異世界から現実世界へ戻ってきた子どもたちの虚脱状態にスポットを当てたのが面白いアイデア。異世界へ行く前後で性格が真逆になり、親と世間の無理解に苦しむ少年少女たちは、異世界をこそ「ふるさと」と感じ、早く戻りたいと切望している。二年目の九月に誰も迎えにきてくれなかったハリー・ポッターが集まってるような学校と言ったらいいか。やがて起こる集団ヒステリーの予感をはらんだ学園生活の描写は、恩田陸の『麦の海に沈む果実』も連想する。ナンシーのキャラも記憶喪失中の理瀬に近いかも。
各々が訪れた世界を〈ロジック←→ナンセンス〉〈ウィキッド←→ヴァーチュー〉という対立概念の軸を使ってマッピングしているのも面白い。
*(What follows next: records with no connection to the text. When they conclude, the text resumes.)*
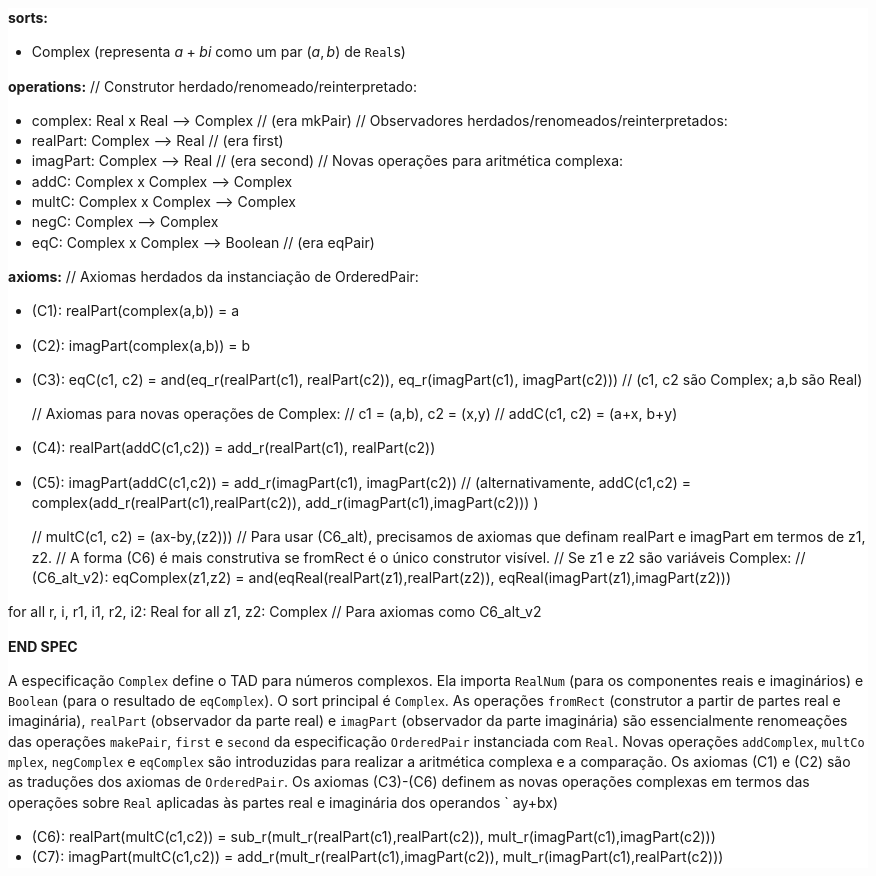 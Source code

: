 **sorts:**
*   Complex (representa $a+bi$ como um par $(a,b)$ de `Real`s)

**operations:**
    // Construtor herdado/renomeado/reinterpretado:
*   complex: Real x Real --> Complex  // (era mkPair)
    // Observadores herdados/renomeados/reinterpretados:
*   realPart: Complex --> Real     // (era first)
*   imagPart: Complex --> Real     // (era second)
    // Novas operações para aritmética complexa:
*   addC: Complex x Complex --> Complex
*   multC: Complex x Complex --> Complex
*   negC: Complex --> Complex
*   eqC: Complex x Complex --> Boolean // (era eqPair)

**axioms:**
    // Axiomas herdados da instanciação de OrderedPair:
*   (C1): realPart(complex(a,b)) = a
*   (C2): imagPart(complex(a,b)) = b
*   (C3): eqC(c1, c2) = and(eq_r(realPart(c1), realPart(c2)), eq_r(imagPart(c1), imagPart(c2)))
    // (c1, c2 são Complex; a,b são Real)

    // Axiomas para novas operações de Complex:
    // c1 = (a,b), c2 = (x,y)
    // addC(c1, c2) = (a+x, b+y)
*   (C4): realPart(addC(c1,c2)) = add_r(realPart(c1), realPart(c2))
*   (C5): imagPart(addC(c1,c2)) = add_r(imagPart(c1), imagPart(c2))
    // (alternativamente, addC(c1,c2) = complex(add_r(realPart(c1),realPart(c2)), add_r(imagPart(c1),imagPart(c2))) )

    // multC(c1, c2) = (ax-by,(z2)))
    // Para usar (C6_alt), precisamos de axiomas que definam realPart e imagPart em termos de z1, z2.
    // A forma (C6) é mais construtiva se fromRect é o único construtor visível.
    // Se z1 e z2 são variáveis Complex:
    // (C6_alt_v2): eqComplex(z1,z2) = and(eqReal(realPart(z1),realPart(z2)), eqReal(imagPart(z1),imagPart(z2)))

for all r, i, r1, i1, r2, i2: Real
for all z1, z2: Complex // Para axiomas como C6_alt_v2

**END SPEC**

A especificação `Complex` define o TAD para números complexos. Ela importa `RealNum` (para os componentes reais e imaginários) e `Boolean` (para o resultado de `eqComplex`). O sort principal é `Complex`.
As operações `fromRect` (construtor a partir de partes real e imaginária), `realPart` (observador da parte real) e `imagPart` (observador da parte imaginária) são essencialmente renomeações das operações `makePair`, `first` e `second` da especificação `OrderedPair` instanciada com `Real`.
Novas operações `addComplex`, `multComplex`, `negComplex` e `eqComplex` são introduzidas para realizar a aritmética complexa e a comparação.
Os axiomas (C1) e (C2) são as traduções dos axiomas de `OrderedPair`.
Os axiomas (C3)-(C6) definem as novas operações complexas em termos das operações sobre `Real` aplicadas às partes real e imaginária dos operandos ` ay+bx)
*   (C6): realPart(multC(c1,c2)) = sub_r(mult_r(realPart(c1),realPart(c2)), mult_r(imagPart(c1),imagPart(c2)))
*   (C7): imagPart(multC(c1,c2)) = add_r(mult_r(realPart(c1),imagPart(c2)), mult_r(imagPart(c1),realPart(c2)))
たとえばナンシーの〈死者の殿堂〉は「高ロジック・高ウィキッド」と言い表される。そして、キラキラしたかわいい生きものたちの世界を旅した生徒たちは、ナンシーや双子たちのように不気味な世界から帰ってきた生徒を見下して差別していることがのちのち明らかになる。
ケイドの性自認や、「なぜこの学校には女の子ばかりなのか」という質問に対するランディのフェミニズム的(むしろ男性学的?)な返答など、もろもろ思春期の鬱屈をファンタジーに落とし込んだ最新版アップデート!という感じなんだろうと思いつつ、少々言葉足らずでテーマが先走っている、というのが素直な感想。
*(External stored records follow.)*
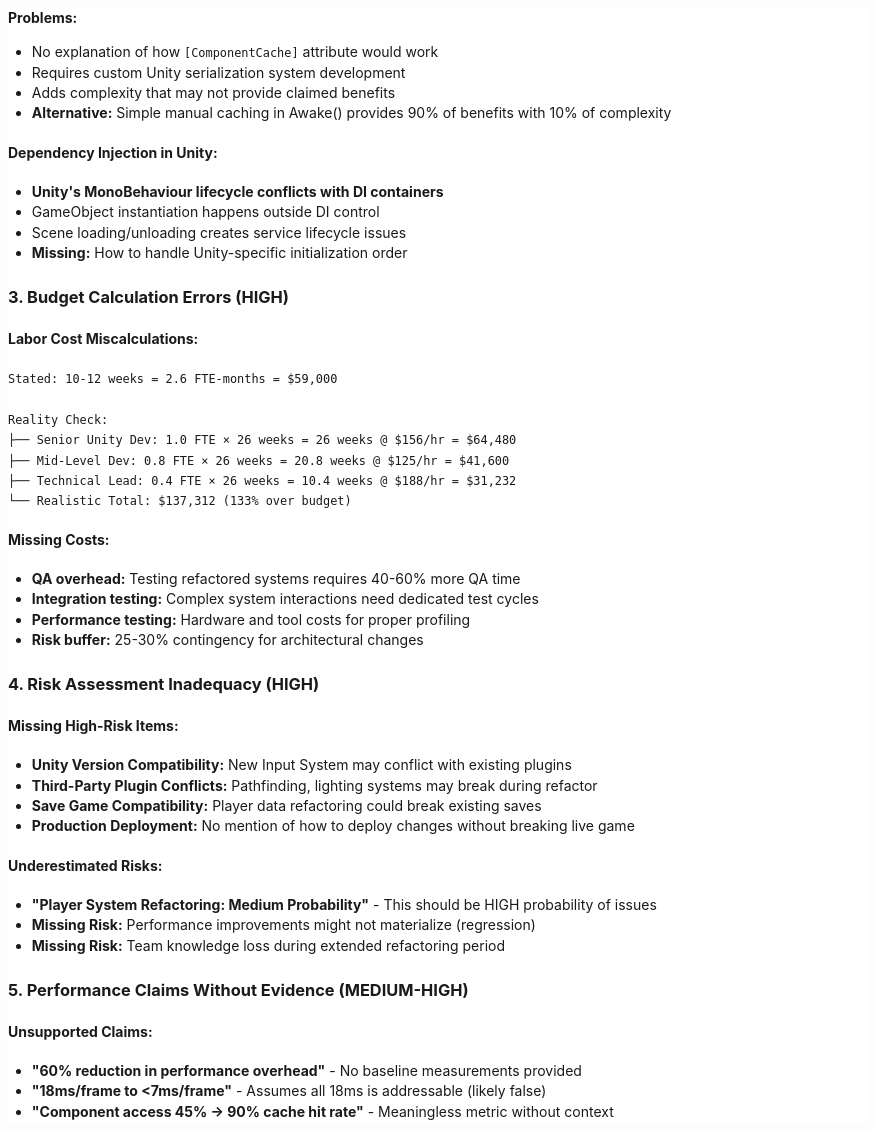 **Problems:**
- No explanation of how `[ComponentCache]` attribute would work
- Requires custom Unity serialization system development
- Adds complexity that may not provide claimed benefits
- **Alternative:** Simple manual caching in Awake() provides 90% of benefits with 10% of complexity

#### Dependency Injection in Unity:
- **Unity's MonoBehaviour lifecycle conflicts with DI containers**
- GameObject instantiation happens outside DI control
- Scene loading/unloading creates service lifecycle issues
- **Missing:** How to handle Unity-specific initialization order

### 3. **Budget Calculation Errors (HIGH)**

#### Labor Cost Miscalculations:
```
Stated: 10-12 weeks = 2.6 FTE-months = $59,000

Reality Check:
├── Senior Unity Dev: 1.0 FTE × 26 weeks = 26 weeks @ $156/hr = $64,480
├── Mid-Level Dev: 0.8 FTE × 26 weeks = 20.8 weeks @ $125/hr = $41,600  
├── Technical Lead: 0.4 FTE × 26 weeks = 10.4 weeks @ $188/hr = $31,232
└── Realistic Total: $137,312 (133% over budget)
```

#### Missing Costs:
- **QA overhead:** Testing refactored systems requires 40-60% more QA time
- **Integration testing:** Complex system interactions need dedicated test cycles
- **Performance testing:** Hardware and tool costs for proper profiling
- **Risk buffer:** 25-30% contingency for architectural changes

### 4. **Risk Assessment Inadequacy (HIGH)**

#### Missing High-Risk Items:
- **Unity Version Compatibility:** New Input System may conflict with existing plugins
- **Third-Party Plugin Conflicts:** Pathfinding, lighting systems may break during refactor
- **Save Game Compatibility:** Player data refactoring could break existing saves
- **Production Deployment:** No mention of how to deploy changes without breaking live game

#### Underestimated Risks:
- **"Player System Refactoring: Medium Probability"** - This should be HIGH probability of issues
- **Missing Risk:** Performance improvements might not materialize (regression)
- **Missing Risk:** Team knowledge loss during extended refactoring period

### 5. **Performance Claims Without Evidence (MEDIUM-HIGH)**

#### Unsupported Claims:
- **"60% reduction in performance overhead"** - No baseline measurements provided
- **"18ms/frame to <7ms/frame"** - Assumes all 18ms is addressable (likely false)
- **"Component access 45% → 90% cache hit rate"** - Meaningless metric without context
一番気になるのはエリノアの描き方。本書はナンシーを主人公にしながら、書き出しはエリノア視点で始まる。大人が読んでも共感できるキャラクターとして設定されているのかなと思うのだが、エリノアは死体の処理をナンシーたち学園の嫌われ者グループに押し付けてしまったり、素性を全部ケイドの口から説明して終わりだったり、非常に中途半端な存在である。ティーンたちの会話を通じて伝えようとしているセクシャリティに対する問題意識と比較して、子どもの保護者としての大人の描き方には疑問が残った。ダンブルドアだってもうちょっと頼りになる(笑)。
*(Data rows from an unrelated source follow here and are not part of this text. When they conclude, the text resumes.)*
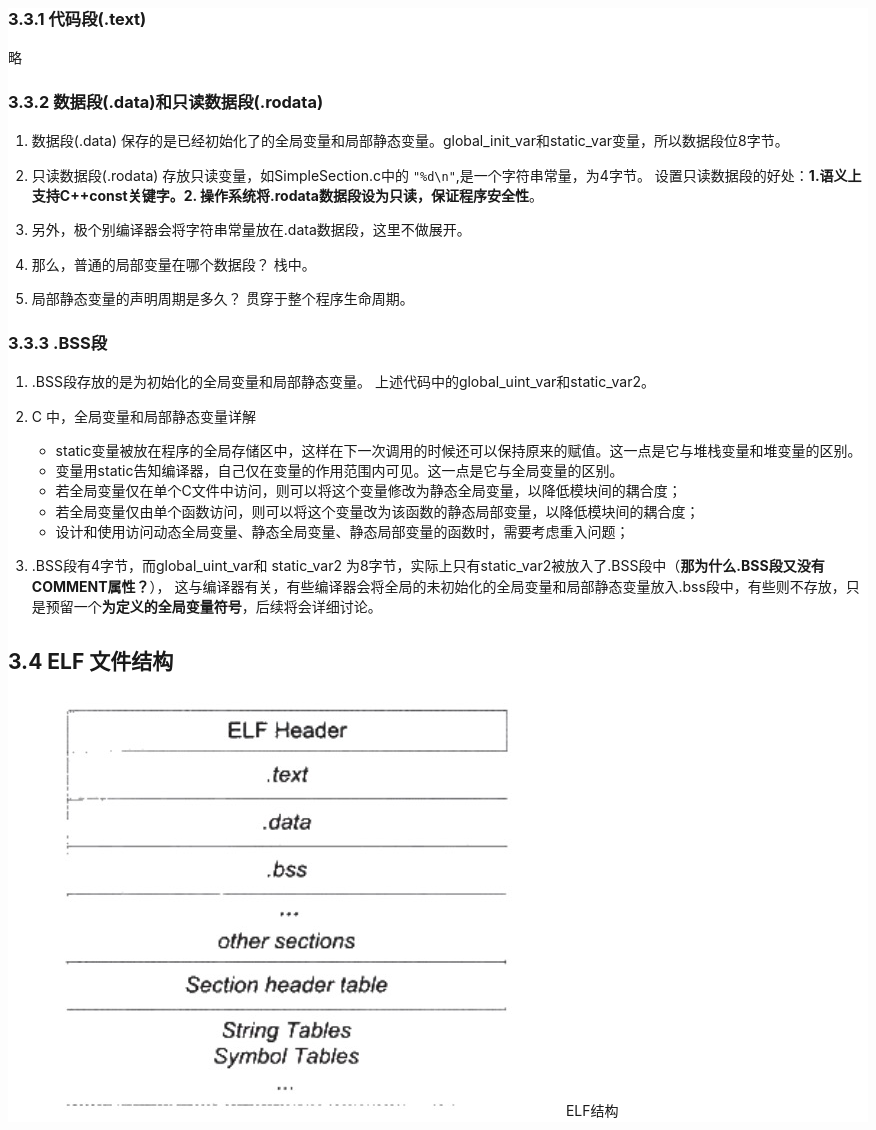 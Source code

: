 ### 3.3.1 代码段(.text)

略

### 3.3.2 数据段(.data)和只读数据段(.rodata)

1. 数据段(.data)
    保存的是已经初始化了的全局变量和局部静态变量。global_init_var和static_var变量，所以数据段位8字节。

2. 只读数据段(.rodata)
    存放只读变量，如SimpleSection.c中的 `"%d\n"`,是一个字符串常量，为4字节。
    设置只读数据段的好处：**1.语义上支持C++const关键字。2. 操作系统将.rodata数据段设为只读，保证程序安全性**。

3. 另外，极个别编译器会将字符串常量放在.data数据段，这里不做展开。

4. 那么，普通的局部变量在哪个数据段？
    栈中。

5. 局部静态变量的声明周期是多久？
    贯穿于整个程序生命周期。

### 3.3.3 .BSS段

1. .BSS段存放的是为初始化的全局变量和局部静态变量。 上述代码中的global_uint_var和static_var2。

2. C 中，全局变量和局部静态变量详解
    
    - static变量被放在程序的全局存储区中，这样在下一次调用的时候还可以保持原来的赋值。这一点是它与堆栈变量和堆变量的区别。
    - 变量用static告知编译器，自己仅在变量的作用范围内可见。这一点是它与全局变量的区别。
    - 若全局变量仅在单个C文件中访问，则可以将这个变量修改为静态全局变量，以降低模块间的耦合度；
    - 若全局变量仅由单个函数访问，则可以将这个变量改为该函数的静态局部变量，以降低模块间的耦合度；
    - 设计和使用访问动态全局变量、静态全局变量、静态局部变量的函数时，需要考虑重入问题；

3. .BSS段有4字节，而global_uint_var和 static_var2 为8字节，实际上只有static_var2被放入了.BSS段中（**那为什么.BSS段又没有COMMENT属性？**）， 这与编译器有关，有些编译器会将全局的未初始化的全局变量和局部静态变量放入.bss段中，有些则不存放，只是预留一个**为定义的全局变量符号**，后续将会详细讨论。

## 3.4 ELF 文件结构

![p3](../assets/ims/2023.2/p3.png)
ELF结构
また後半の、ジルを一人にしちゃいけない→手分けして探す→見つからない→屋根裏に集合→逆にジルがみんなを探しにくる、の流れがまどろっこしすぎる。魅力的なところも多いけど、上手な小説ではないと思う。ヒューゴー賞・ネビュラ賞同時受賞というので期待していたので、三部作を全部読んだら評価がまた変わるといいなと思う。